> TASK REQUIREMENTS
Before copying, remove every picture, and then repeat all entries below precisely as written.

··· MATERIALS PROVIDED

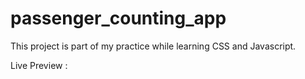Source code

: # passenger_counting_app

This project is part of my practice while learning CSS and Javascript.


Live Preview : 
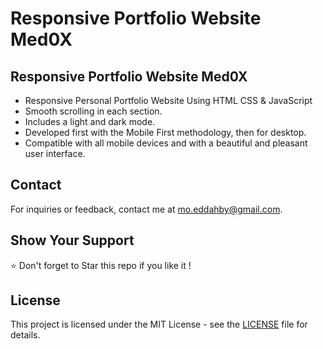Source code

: # Responsive Portfolio Website Med0X

## Responsive Portfolio Website Med0X

- Responsive Personal Portfolio Website Using HTML CSS & JavaScript
- Smooth scrolling in each section.
- Includes a light and dark mode.
- Developed first with the Mobile First methodology, then for desktop.
- Compatible with all mobile devices and with a beautiful and pleasant user interface.

## Contact

For inquiries or feedback, contact me at mo.eddahby@gmail.com.

## Show Your Support

⭐️ Don't forget to Star this repo if you like it !

## License

This project is licensed under the MIT License - see the [LICENSE](LICENSE) file for details.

······

> SOLUTION TO THIS TASK
Source code

: # passenger_counting_app

This project is part of my practice while learning CSS and Javascript.


Live Preview : 
Source code

: # Responsive Portfolio Website Med0X

## Responsive Portfolio Website Med0X

- Responsive Personal Portfolio Website Using HTML CSS & JavaScript
- Smooth scrolling in each section.
- Includes a light and dark mode.
- Developed first with the Mobile First methodology, then for desktop.
- Compatible with all mobile devices and with a beautiful and pleasant user interface.

## Contact

For inquiries or feedback, contact me at mo.eddahby@gmail.com.

## Show Your Support

⭐️ Don't forget to Star this repo if you like it !

## License

This project is licensed under the MIT License - see the [LICENSE](LICENSE) file for details.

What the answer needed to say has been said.